Report: Lakers trade Deandre Ayton to Wizards, eye backup big

James Kingsley
7 Min Read

The Los Angeles Lakers spent Friday afternoon trimming their frontcourt and reworking their cap sheet in a single move, agreeing to send center Deandre Ayton to the Washington Wizards for guard Jaden Hardy and a pair of second-round picks in 2031 and 2032, ESPN’s Shams Charania reported. The deal ends a one-year Lakers tenure that never fully clicked and hands the front office a bit more room to keep shaping the roster.

By the evening, the follow-up had already grown more complicated. One of the veteran centers Charania listed as a Lakers backup option, Andre Drummond, instead agreed to a one-year deal with the New York Knicks, — a sign that Los Angeles is shopping in a market that is emptying by the hour.

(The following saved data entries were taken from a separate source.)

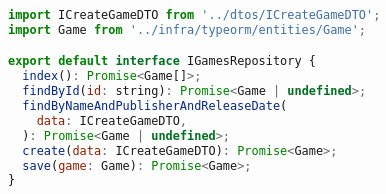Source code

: \begin{lstlisting}[language=JavaScript, caption={IGamesRepository.ts},captionpos=b, label=alg:igamerepository]
import ICreateGameDTO from '../dtos/ICreateGameDTO';
import Game from '../infra/typeorm/entities/Game';

export default interface IGamesRepository {
  index(): Promise<Game[]>;
  findById(id: string): Promise<Game | undefined>;
  findByNameAndPublisherAndReleaseDate(
    data: ICreateGameDTO,
  ): Promise<Game | undefined>;
  create(data: ICreateGameDTO): Promise<Game>;
  save(game: Game): Promise<Game>;
}
  
\end{lstlisting}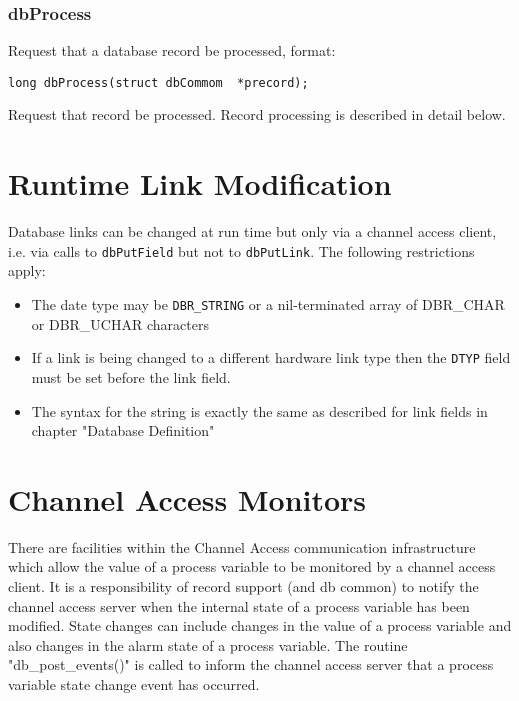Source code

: \subsubsection{dbProcess }

Request that a database record be processed, format:

\begin{verbatim}long dbProcess(struct dbCommom  *precord);
\end{verbatim}Request that record be processed. Record processing is described in detail below.

\section{Runtime Link Modification}

Database links can be changed at run time but only via a channel access client, i.e. via calls to \verb|dbPutField| but not to 
\verb|dbPutLink|. The following restrictions apply:

\begin{itemize}\item The date type may be \verb|DBR_STRING| or a nil-terminated array of DBR\_CHAR or DBR\_UCHAR characters

\item If a link is being changed to a different hardware link type then the \verb|DTYP| field must be set before the link field.

\item The syntax for the string is exactly the same as described for link fields in chapter "Database Definition"

\end{itemize}\section{Channel Access Monitors}

There are facilities within the Channel Access communication infrastructure which allow the value of a process variable 
to be monitored by a channel access client. It is a responsibility of record support (and db common) to notify the channel 
access server when the internal state of a process variable has been modified. State changes can include changes in the 
value of a process variable and also changes in the alarm state of a process variable. The routine "db\_post\_events()" is 
called to inform the channel access server that a process variable state change event has occurred.

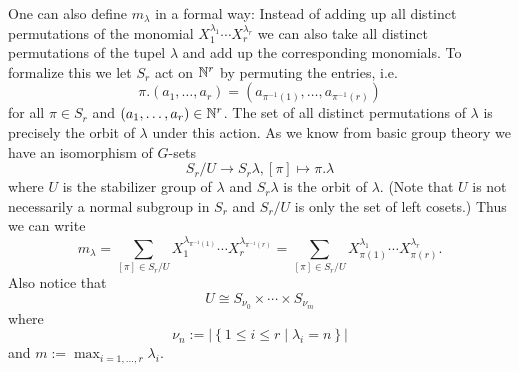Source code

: One can also define $m_\lambda$ in a formal way: Instead of adding up all distinct permutations of the monomial $X_1^{\lambda_1} \dotsm X_r^{\lambda_r}$ we can also take all distinct permutations of the tupel $\lambda$ and add up the corresponding monomials. To formalize this we let $S_r$ act on $\mathbb{N}^r$ by permuting the entries, i.e.
\[
 \pi.(a_1, \dotsc, a_r) = \left( a_{\pi^{-1}(1)}, \dotsc, a_{\pi^{-1}(r)} \right)
\]
for all $\pi \in S_r$ and $(a_1, \dotsc, a_r) \in \mathbb{N}^r$. The set of all distinct permutations of $\lambda$ is precisely the orbit of $\lambda$ under this action. As we know from basic group theory we have an isomorphism of $G$-sets
\[
 S_r / U \to S_r \lambda, [\pi] \mapsto \pi.\lambda
\]
where $U$ is the stabilizer group of $\lambda$ and $S_r \lambda$ is the orbit of $\lambda$. (Note that $U$ is not necessarily a normal subgroup in $S_r$ and $S_r/U$ is only the set of left cosets.) Thus we can write
\[
 m_\lambda
 = \sum_{[\pi] \in S_r/U} X_1^{\lambda_{\pi^{-1}(1)}} \dotsm X_r^{\lambda_{\pi^{-1}(r)}}
 = \sum_{[\pi] \in S_r/U} X_{\pi(1)}^{\lambda_1} \dotsm X_{\pi(r)}^{\lambda_r}.
\]
Also notice that
\[
 U \cong S_{\nu_0} \times \dotsb \times S_{\nu_m}
\]
where
\[
 \nu_n := \left|\left\{ 1 \leq i \leq r \mid \lambda_i = n \right\}\right|
\]
and $m := \max_{i=1,\dotsc,r} \lambda_i$.


\begin{expl}
\end{expl}


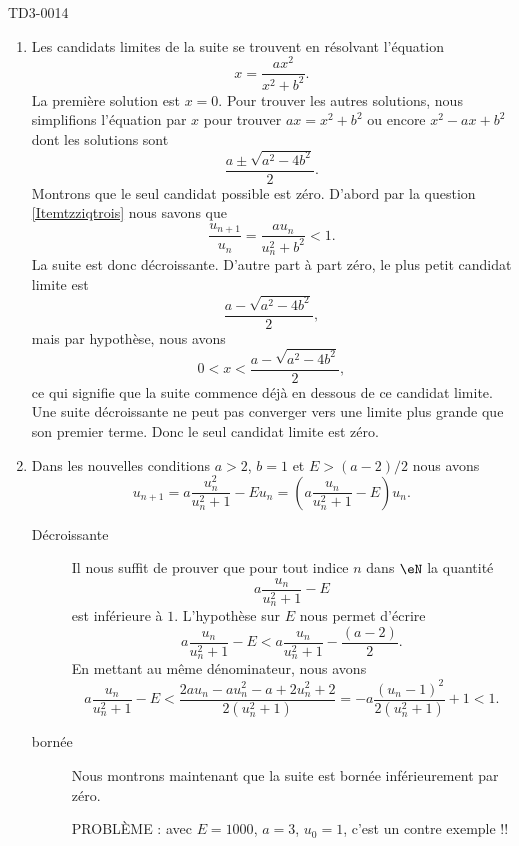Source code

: \begin{corrige}{TD3-0014}
\begin{enumerate}
\item
    Les candidats limites de la suite se trouvent en résolvant l'équation
    \begin{equation}
        x=\frac{ ax^2 }{ x^2+b^2 }.
    \end{equation}
    La première solution est \( x=0\). Pour trouver les autres solutions, nous simplifions l'équation par \( x\) pour trouver \( ax=x^2+b^2\) ou encore \( x^2-ax+b^2\) dont les solutions sont
    \begin{equation}
        \frac{ a\pm\sqrt{a^2-4b^2} }{ 2 }.
    \end{equation}
    Montrons que le seul candidat possible est zéro. D'abord par la question \ref{Itemtzziqtrois} nous savons que
    \begin{equation}
        \frac{ u_{n+1} }{ u_n }=\frac{ a u_{n} }{ u_n^2+b^2 }<1.
    \end{equation}
    La suite est donc décroissante. D'autre part à part zéro, le plus petit candidat limite est 
    \begin{equation}
        \frac{ a-\sqrt{a^2-4b^2} }{ 2 },
    \end{equation}
    mais par hypothèse, nous avons
    \begin{equation}
        0<x<\frac{ a-\sqrt{a^2-4b^2} }{ 2 },
    \end{equation}
    ce qui signifie que la suite commence déjà en dessous de ce candidat limite. Une suite décroissante ne peut pas converger vers une limite plus grande que son premier terme. Donc le seul candidat limite est zéro.

\item Dans les nouvelles conditions $a>2$, $b=1$ et $E> (a-2)/2$ nous avons
  \begin{equation}
    	u_{n+1}=a\frac{ u_n^2 }{ u_n^2+1 }-Eu_n= \left(a\frac{ u_n }{ u_n^2+1 }-E\right)u_n.
  \end{equation}
  \begin{description}
      \item[Décroissante] 
Il nous suffit de prouver que pour tout indice $n$ dans $\eN$ la quantité 
\[
a\frac{ u_n }{ u_n^2+1 }-E
\]
est inférieure à $1$. L'hypothèse sur $E$ nous permet d'écrire
\[
  a\frac{ u_n }{ u_n^2+1 }-E<  a\frac{ u_n }{ u_n^2+1 }-\frac{(a-2)}{2}.
\]
En mettant au même dénominateur, nous avons
\begin{equation}
    a\frac{ u_n }{ u_n^2+1 }-E<\frac{ 2au_n-au_n^2-a+2u_n^2+2 }{ 2(u_n^2+1) }=-a\frac{ (u_n-1)^2 }{ 2(u_n^2+1) }+1<1.
\end{equation}

        \item[bornée]
            Nous montrons maintenant que la suite est bornée inférieurement par zéro.

            PROBLÈME : avec $E=1000$, \( a=3\), \( u_0=1\), c'est un contre exemple !!

  \end{description}

  \end{enumerate}

\end{corrige}
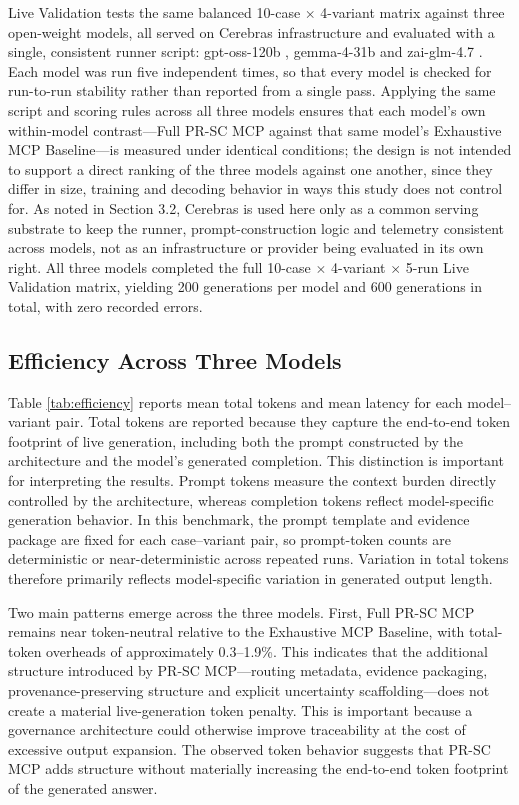 Live Validation tests the same balanced 10-case $\times$ 4-variant matrix against three open-weight models, all served on Cerebras infrastructure and evaluated with a single, consistent runner script: gpt-oss-120b \cite{OpenAI2025}, gemma-4-31b \cite{Cerebras2026a} and zai-glm-4.7 \cite{Cerebras2026b, Zai2025}. Each model was run five independent times, so that every model is checked for run-to-run stability rather than reported from a single pass. Applying the same script and scoring rules across all three models ensures that each model's own within-model contrast---Full PR-SC MCP against that same model's Exhaustive MCP Baseline---is measured under identical conditions; the design is not intended to support a direct ranking of the three models against one another, since they differ in size, training and decoding behavior in ways this study does not control for. As noted in Section 3.2, Cerebras is used here only as a common serving substrate to keep the runner, prompt-construction logic and telemetry consistent across models, not as an infrastructure or provider being evaluated in its own right. All three models completed the full 10-case $\times$ 4-variant $\times$ 5-run Live Validation matrix, yielding 200 generations per model and 600 generations in total, with zero recorded errors.

\subsection{Efficiency Across Three Models}

Table \ref{tab:efficiency} reports mean total tokens and mean latency for each model--variant pair. Total tokens are reported because they capture the end-to-end token footprint of live generation, including both the prompt constructed by the architecture and the model's generated completion. This distinction is important for interpreting the results. Prompt tokens measure the context burden directly controlled by the architecture, whereas completion tokens reflect model-specific generation behavior. In this benchmark, the prompt template and evidence package are fixed for each case--variant pair, so prompt-token counts are deterministic or near-deterministic across repeated runs. Variation in total tokens therefore primarily reflects model-specific variation in generated output length.

Two main patterns emerge across the three models. First, Full PR-SC MCP remains near token-neutral relative to the Exhaustive MCP Baseline, with total-token overheads of approximately 0.3--1.9\%. This indicates that the additional structure introduced by PR-SC MCP---routing metadata, evidence packaging, provenance-preserving structure and explicit uncertainty scaffolding---does not create a material live-generation token penalty. This is important because a governance architecture could otherwise improve traceability at the cost of excessive output expansion. The observed token behavior suggests that PR-SC MCP adds structure without materially increasing the end-to-end token footprint of the generated answer.

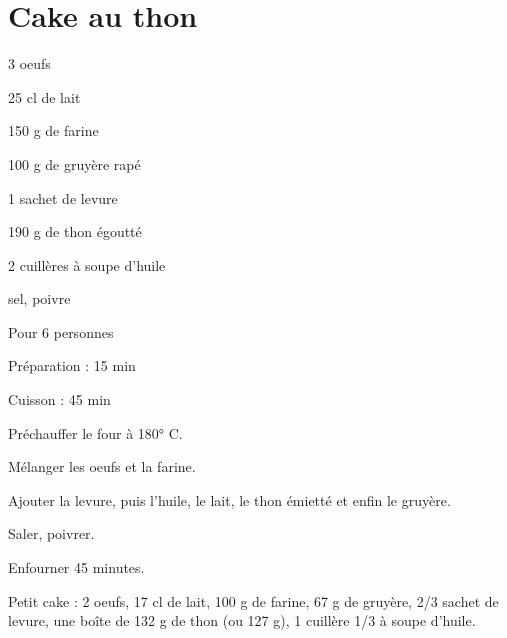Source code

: \section[\normalsize{Cake au thon}]{Cake au thon}

\begin{ingredients}
\item 3 oeufs
\item 25 cl de lait
\item 150 g de farine
\item 100 g de gruy\`ere rap\'e
\item 1 sachet de levure
\item 190 g de thon \'egoutt\'e
\item 2 cuill\`eres \`a soupe d'huile
\item sel, poivre 
\end{ingredients}
\begin{infos}
\item Pour 6 personnes
\item Préparation : 15 min
\item Cuisson : 45 min
\end{infos}
\begin{etapes}
\item Pr\'echauffer le four à 180° C.
\item M\'elanger les oeufs et la farine.
\item Ajouter la levure, puis l'huile, le lait, le thon \'emiett\'e et enfin le gruy\`ere.
\item Saler, poivrer.
\item Enfourner 45 minutes. 
\end{etapes}
\begin{conseils}
Petit cake : 2 oeufs, 17 cl de lait, 100 g de farine, 67 g de gruy\`ere, 2/3 sachet de levure, une bo\^ite de 132 g de thon (ou 127 g), 1 cuill\`ere 1/3 \`a soupe d'huile.
\end{conseils}
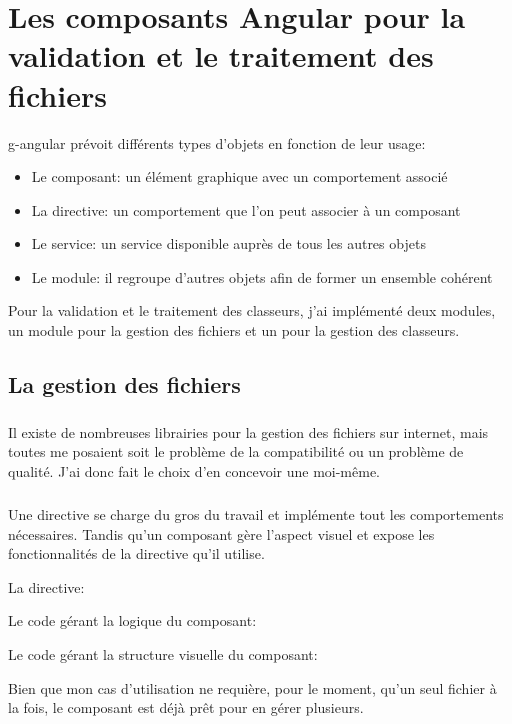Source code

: \chapter{Les composants Angular pour la validation et le traitement des fichiers}
\label{ch:angular-components}

\Gls{g-angular} prévoit différents types d'objets en fonction de leur usage:
\begin{itemize}
    \item Le composant: un élément graphique avec un comportement associé
    \item La directive: un comportement que l'on peut associer à un composant
    \item Le service: un service disponible auprès de tous les autres objets
    \item Le module: il regroupe d'autres objets afin de former un ensemble cohérent
\end{itemize}

Pour la validation et le traitement des classeurs, j'ai implémenté deux modules, un module pour la gestion des fichiers et un pour la gestion des classeurs.

\section{La gestion des fichiers}
\label{sec:file-management}

\paragraph{}
Il existe de nombreuses librairies pour la gestion des fichiers sur internet, mais toutes me posaient soit le problème de la compatibilité ou un problème de qualité.
J'ai donc fait le choix d'en concevoir une moi-même.

\paragraph{}
Une directive se charge du gros du travail et implémente tout les comportements nécessaires.
Tandis qu'un composant gère l'aspect visuel et expose les fonctionnalités de la directive qu'il utilise.

La directive:


Le code gérant la logique du composant:


Le code gérant la structure visuelle du composant:

Bien que mon cas d'utilisation ne requière, pour le moment, qu'un seul fichier à la fois, le composant est déjà prêt pour en gérer plusieurs.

What the Lakers gave up, and got back

In Hardy, the Lakers add a 23-year-old scoring guard and former Luka Doncic teammate in Dallas. After a midseason move to Washington last year, he put up 12.6 points on 44.3 percent shooting and 42.o percent from 3, with 1.7 rebounds and 1.3 assists across 23 games. He is owed roughly $6 million next season with a team option the following year, so he slots in as a cheap, movable piece rather than a rotation guarantee behind Doncic, Austin Reaves, Collin Sexton and Quentin Grimes.

The more valuable return may be the two second-round picks. Los Angeles had stripped its cupboard bare to land its new starting center, so restocking even modest draft capital gives the front office something to attach to a future salary-clearing trade.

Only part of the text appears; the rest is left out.